* [MATERIAL FOR THE TASK]

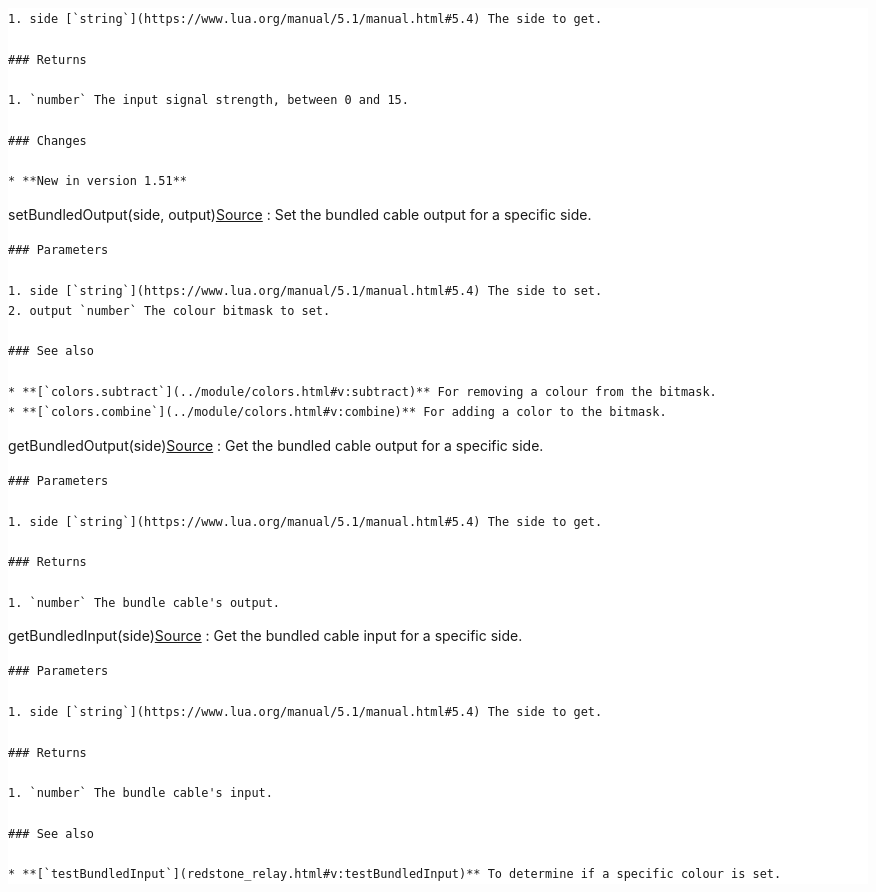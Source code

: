     1. side [`string`](https://www.lua.org/manual/5.1/manual.html#5.4) The side to get.

    ### Returns

    1. `number` The input signal strength, between 0 and 15.

    ### Changes

    * **New in version 1.51**

setBundledOutput(side, output)[Source](https://github.com/cc-tweaked/CC-Tweaked/blob/9c0ce27ce6ac568ecdff2a369cf517cb9431279f/projects/core/src/main/java/dan200/computercraft/core/apis/RedstoneMethods.java#L102)
:   Set the bundled cable output for a specific side.

    ### Parameters

    1. side [`string`](https://www.lua.org/manual/5.1/manual.html#5.4) The side to set.
    2. output `number` The colour bitmask to set.

    ### See also

    * **[`colors.subtract`](../module/colors.html#v:subtract)** For removing a colour from the bitmask.
    * **[`colors.combine`](../module/colors.html#v:combine)** For adding a color to the bitmask.

getBundledOutput(side)[Source](https://github.com/cc-tweaked/CC-Tweaked/blob/9c0ce27ce6ac568ecdff2a369cf517cb9431279f/projects/core/src/main/java/dan200/computercraft/core/apis/RedstoneMethods.java#L113)
:   Get the bundled cable output for a specific side.

    ### Parameters

    1. side [`string`](https://www.lua.org/manual/5.1/manual.html#5.4) The side to get.

    ### Returns

    1. `number` The bundle cable's output.

getBundledInput(side)[Source](https://github.com/cc-tweaked/CC-Tweaked/blob/9c0ce27ce6ac568ecdff2a369cf517cb9431279f/projects/core/src/main/java/dan200/computercraft/core/apis/RedstoneMethods.java#L125)
:   Get the bundled cable input for a specific side.

    ### Parameters

    1. side [`string`](https://www.lua.org/manual/5.1/manual.html#5.4) The side to get.

    ### Returns

    1. `number` The bundle cable's input.

    ### See also

    * **[`testBundledInput`](redstone_relay.html#v:testBundledInput)** To determine if a specific colour is set.
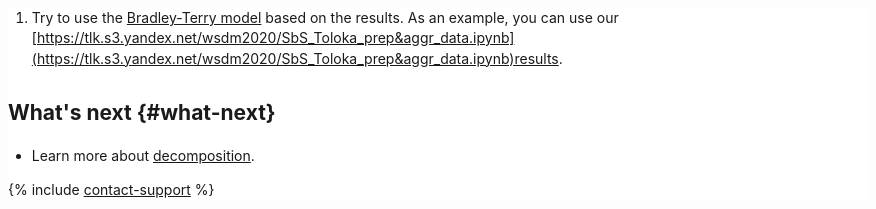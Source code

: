 1. Try to use the [Bradley-Terry model](https://en.wikipedia.org/wiki/Bradley–Terry_model) based on the results. As an example, you can use our [https://tlk.s3.yandex.net/wsdm2020/SbS_Toloka_prep&aggr_data.ipynb](https://tlk.s3.yandex.net/wsdm2020/SbS_Toloka_prep&aggr_data.ipynb)results.


## What's next {#what-next}

- Learn more about [decomposition](solution-architecture.md).


{% include [contact-support](../_includes/contact-support-help.md) %}

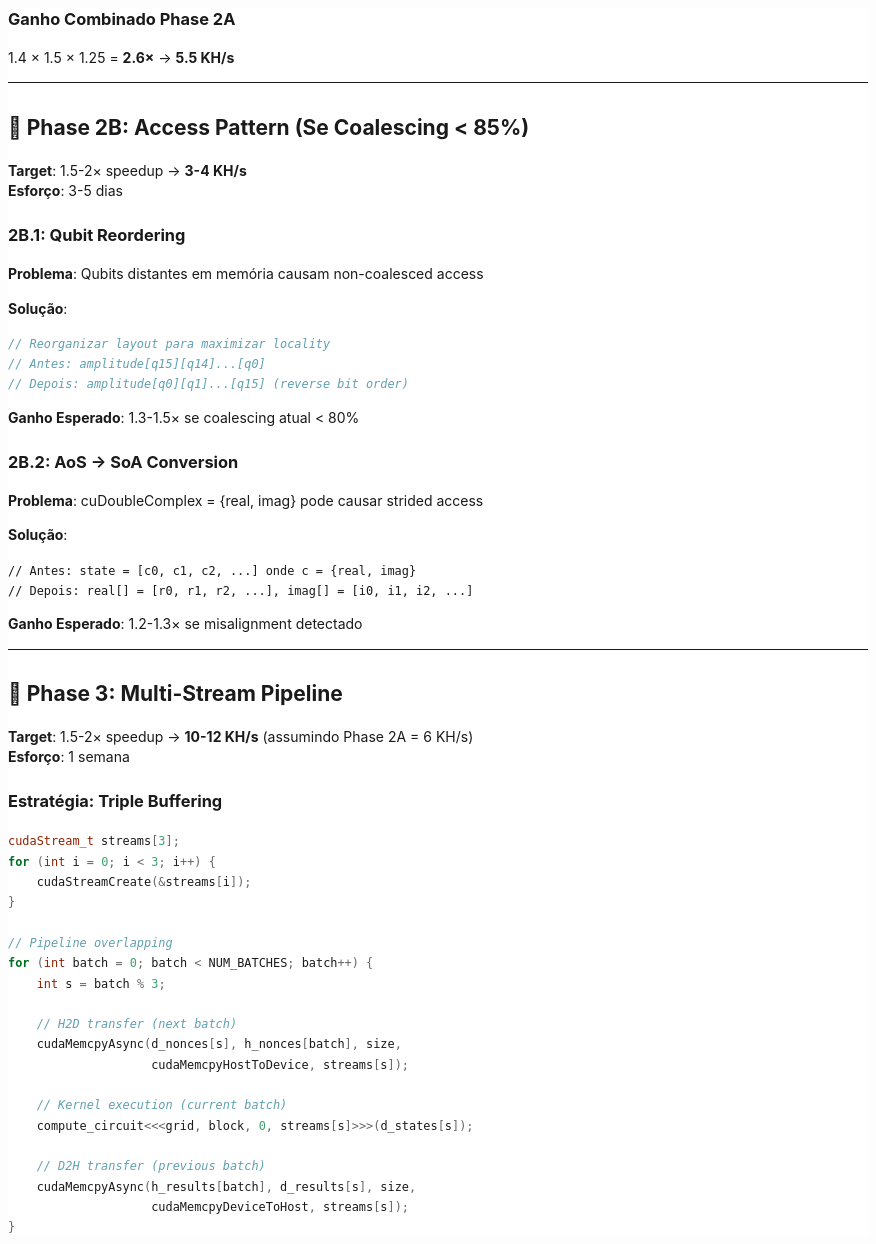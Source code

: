 ### Ganho Combinado Phase 2A
1.4 × 1.5 × 1.25 = **2.6×** → **5.5 KH/s**

---

## 🔄 Phase 2B: Access Pattern (Se Coalescing < 85%)

**Target**: 1.5-2× speedup → **3-4 KH/s**  
**Esforço**: 3-5 dias

### 2B.1: Qubit Reordering

**Problema**: Qubits distantes em memória causam non-coalesced access

**Solução**:
```cpp
// Reorganizar layout para maximizar locality
// Antes: amplitude[q15][q14]...[q0]
// Depois: amplitude[q0][q1]...[q15] (reverse bit order)
```

**Ganho Esperado**: 1.3-1.5× se coalescing atual < 80%

### 2B.2: AoS → SoA Conversion

**Problema**: cuDoubleComplex = {real, imag} pode causar strided access

**Solução**:
```cuda
// Antes: state = [c0, c1, c2, ...] onde c = {real, imag}
// Depois: real[] = [r0, r1, r2, ...], imag[] = [i0, i1, i2, ...]
```

**Ganho Esperado**: 1.2-1.3× se misalignment detectado

---

## 🚀 Phase 3: Multi-Stream Pipeline

**Target**: 1.5-2× speedup → **10-12 KH/s** (assumindo Phase 2A = 6 KH/s)  
**Esforço**: 1 semana

### Estratégia: Triple Buffering

```cpp
cudaStream_t streams[3];
for (int i = 0; i < 3; i++) {
    cudaStreamCreate(&streams[i]);
}

// Pipeline overlapping
for (int batch = 0; batch < NUM_BATCHES; batch++) {
    int s = batch % 3;
    
    // H2D transfer (next batch)
    cudaMemcpyAsync(d_nonces[s], h_nonces[batch], size,
                    cudaMemcpyHostToDevice, streams[s]);
    
    // Kernel execution (current batch)
    compute_circuit<<<grid, block, 0, streams[s]>>>(d_states[s]);
    
    // D2H transfer (previous batch)
    cudaMemcpyAsync(h_results[batch], d_results[s], size,
                    cudaMemcpyDeviceToHost, streams[s]);
}
```
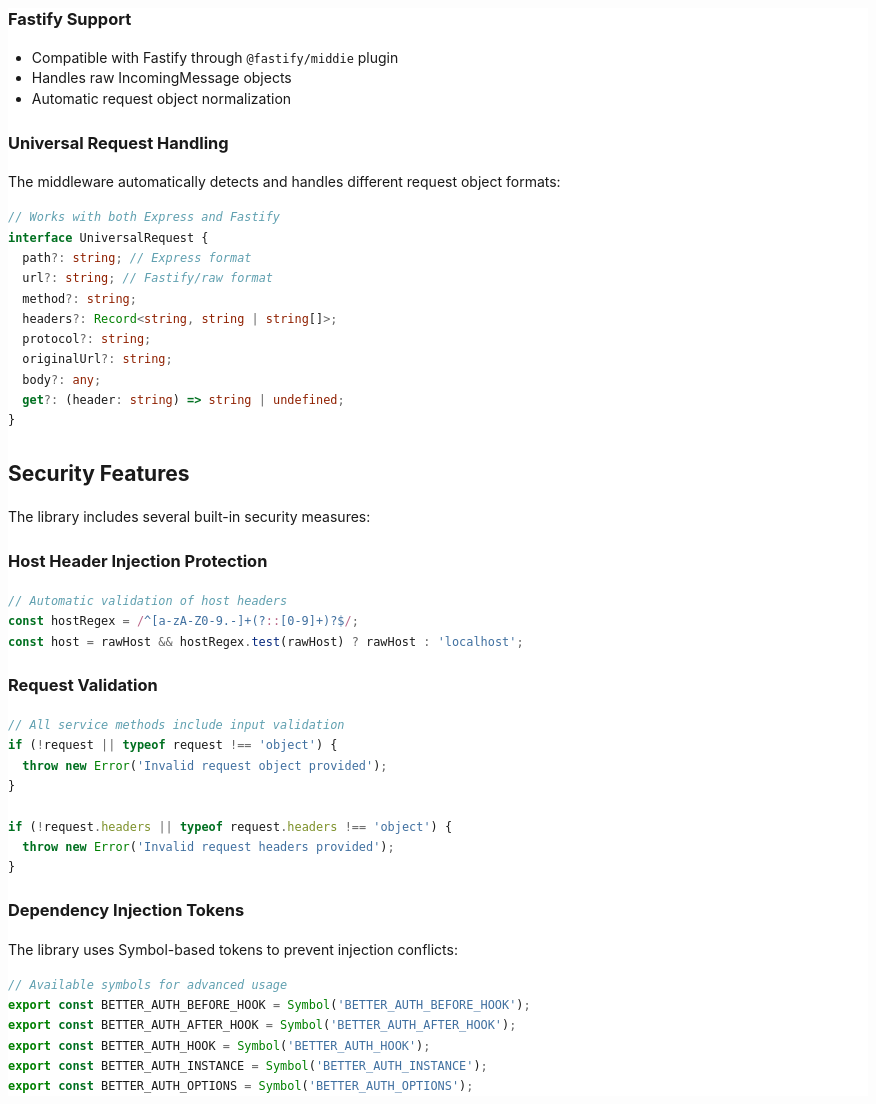 ### Fastify Support

- Compatible with Fastify through `@fastify/middie` plugin
- Handles raw IncomingMessage objects
- Automatic request object normalization

### Universal Request Handling

The middleware automatically detects and handles different request object formats:

```typescript
// Works with both Express and Fastify
interface UniversalRequest {
  path?: string; // Express format
  url?: string; // Fastify/raw format
  method?: string;
  headers?: Record<string, string | string[]>;
  protocol?: string;
  originalUrl?: string;
  body?: any;
  get?: (header: string) => string | undefined;
}
```

## Security Features

The library includes several built-in security measures:

### Host Header Injection Protection

```typescript
// Automatic validation of host headers
const hostRegex = /^[a-zA-Z0-9.-]+(?::[0-9]+)?$/;
const host = rawHost && hostRegex.test(rawHost) ? rawHost : 'localhost';
```

### Request Validation

```typescript
// All service methods include input validation
if (!request || typeof request !== 'object') {
  throw new Error('Invalid request object provided');
}

if (!request.headers || typeof request.headers !== 'object') {
  throw new Error('Invalid request headers provided');
}
```

### Dependency Injection Tokens

The library uses Symbol-based tokens to prevent injection conflicts:

```typescript
// Available symbols for advanced usage
export const BETTER_AUTH_BEFORE_HOOK = Symbol('BETTER_AUTH_BEFORE_HOOK');
export const BETTER_AUTH_AFTER_HOOK = Symbol('BETTER_AUTH_AFTER_HOOK');
export const BETTER_AUTH_HOOK = Symbol('BETTER_AUTH_HOOK');
export const BETTER_AUTH_INSTANCE = Symbol('BETTER_AUTH_INSTANCE');
export const BETTER_AUTH_OPTIONS = Symbol('BETTER_AUTH_OPTIONS');
```
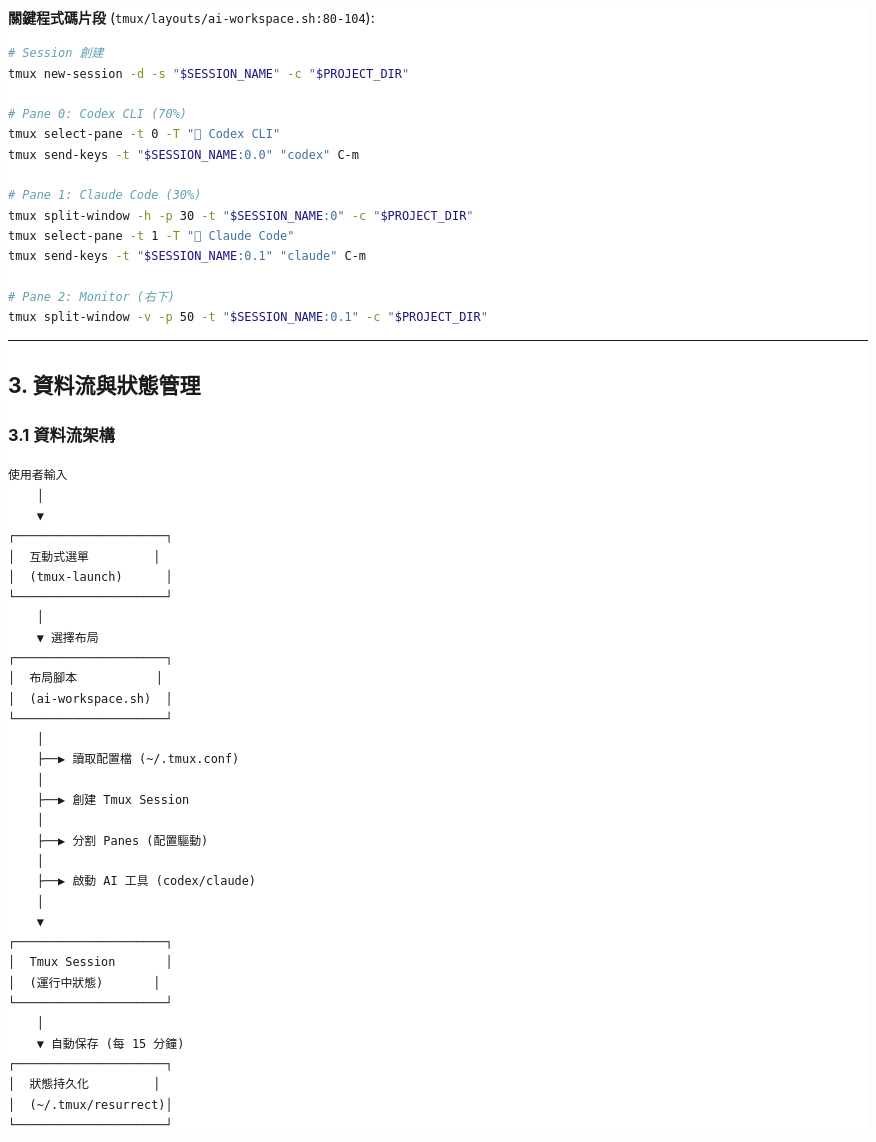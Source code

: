**關鍵程式碼片段** (`tmux/layouts/ai-workspace.sh:80-104`):
```bash
# Session 創建
tmux new-session -d -s "$SESSION_NAME" -c "$PROJECT_DIR"

# Pane 0: Codex CLI (70%)
tmux select-pane -t 0 -T "🔧 Codex CLI"
tmux send-keys -t "$SESSION_NAME:0.0" "codex" C-m

# Pane 1: Claude Code (30%)
tmux split-window -h -p 30 -t "$SESSION_NAME:0" -c "$PROJECT_DIR"
tmux select-pane -t 1 -T "🤖 Claude Code"
tmux send-keys -t "$SESSION_NAME:0.1" "claude" C-m

# Pane 2: Monitor (右下)
tmux split-window -v -p 50 -t "$SESSION_NAME:0.1" -c "$PROJECT_DIR"
```

---

## 3. 資料流與狀態管理

### 3.1 資料流架構

```
使用者輸入
    │
    ▼
┌─────────────────────┐
│  互動式選單         │
│  (tmux-launch)      │
└─────────────────────┘
    │
    ▼ 選擇布局
┌─────────────────────┐
│  布局腳本           │
│  (ai-workspace.sh)  │
└─────────────────────┘
    │
    ├──▶ 讀取配置檔 (~/.tmux.conf)
    │
    ├──▶ 創建 Tmux Session
    │
    ├──▶ 分割 Panes (配置驅動)
    │
    ├──▶ 啟動 AI 工具 (codex/claude)
    │
    ▼
┌─────────────────────┐
│  Tmux Session       │
│  (運行中狀態)       │
└─────────────────────┘
    │
    ▼ 自動保存 (每 15 分鐘)
┌─────────────────────┐
│  狀態持久化         │
│  (~/.tmux/resurrect)│
└─────────────────────┘
```
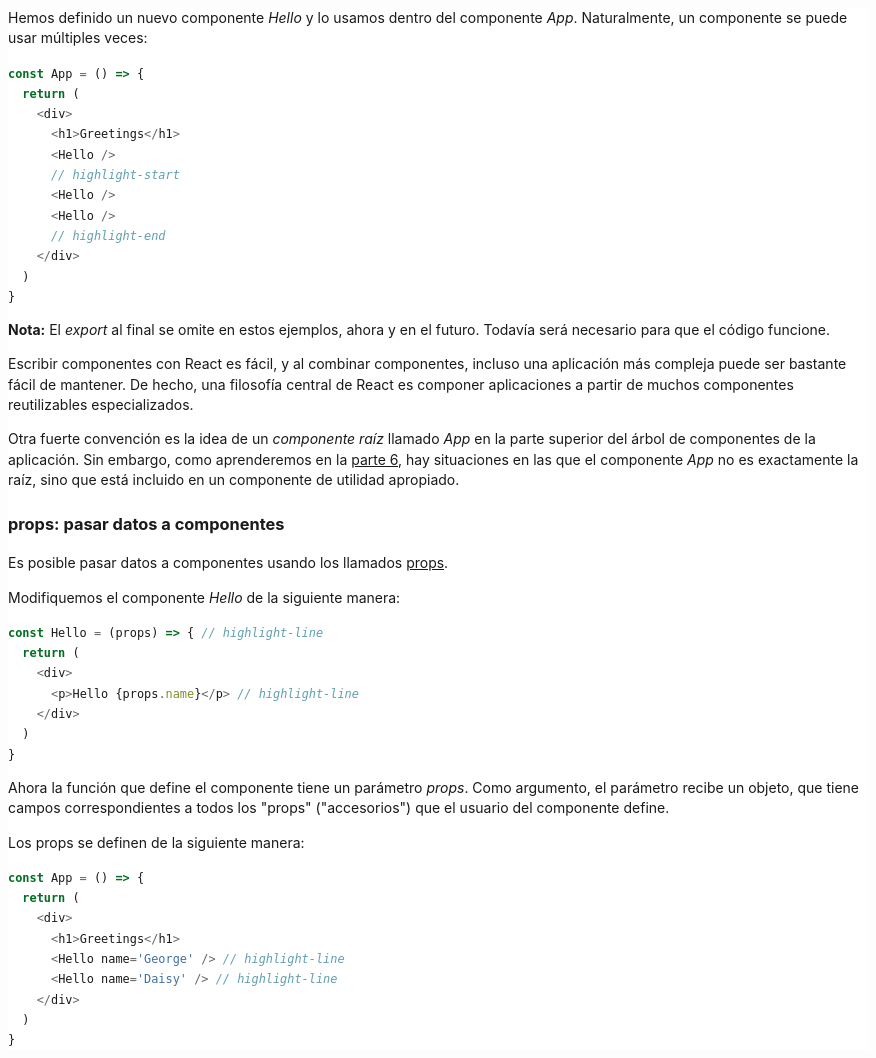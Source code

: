 Hemos definido un nuevo componente <i>Hello</i> y lo usamos dentro del componente <i>App</i>. Naturalmente, un componente se puede usar múltiples veces:

```js
const App = () => {
  return (
    <div>
      <h1>Greetings</h1>
      <Hello />
      // highlight-start
      <Hello />
      <Hello />
      // highlight-end
    </div>
  )
}
```

**Nota:** El <em>export</em> al final se omite en estos ejemplos, ahora y en el futuro. Todavía será necesario para que el código funcione.

Escribir componentes con React es fácil, y al combinar componentes, incluso una aplicación más compleja puede ser bastante fácil de mantener. De hecho, una filosofía central de React es componer aplicaciones a partir de muchos componentes reutilizables especializados.

Otra fuerte convención es la idea de un <i>componente raíz</i> llamado <i>App</i> en la parte superior del árbol de componentes de la aplicación. Sin embargo, como aprenderemos en la [parte 6](/es/part6), hay situaciones en las que el componente <i>App</i> no es exactamente la raíz, sino que está incluido en un componente de utilidad apropiado.

### props: pasar datos a componentes

Es posible pasar datos a componentes usando los llamados [props](https://es.react.dev/learn/passing-props-to-a-component).

Modifiquemos el componente <i>Hello</i> de la siguiente manera:

```js
const Hello = (props) => { // highlight-line
  return (
    <div>
      <p>Hello {props.name}</p> // highlight-line
    </div>
  )
}
```

Ahora la función que define el componente tiene un parámetro <i>props</i>. Como argumento, el parámetro recibe un objeto, que tiene campos correspondientes a todos los "props" ("accesorios") que el usuario del componente define.

Los props se definen de la siguiente manera:

```js
const App = () => {
  return (
    <div>
      <h1>Greetings</h1>
      <Hello name='George' /> // highlight-line
      <Hello name='Daisy' /> // highlight-line
    </div>
  )
}
```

* [EXERCISE] Copy out each line from the listing that contains the string "hostRegex".

* [RESPONSE FOR THIS EXERCISE]
const hostRegex = /^[a-zA-Z0-9.-]+(?::[0-9]+)?$/;
const host = rawHost && hostRegex.test(rawHost) ? rawHost : 'localhost';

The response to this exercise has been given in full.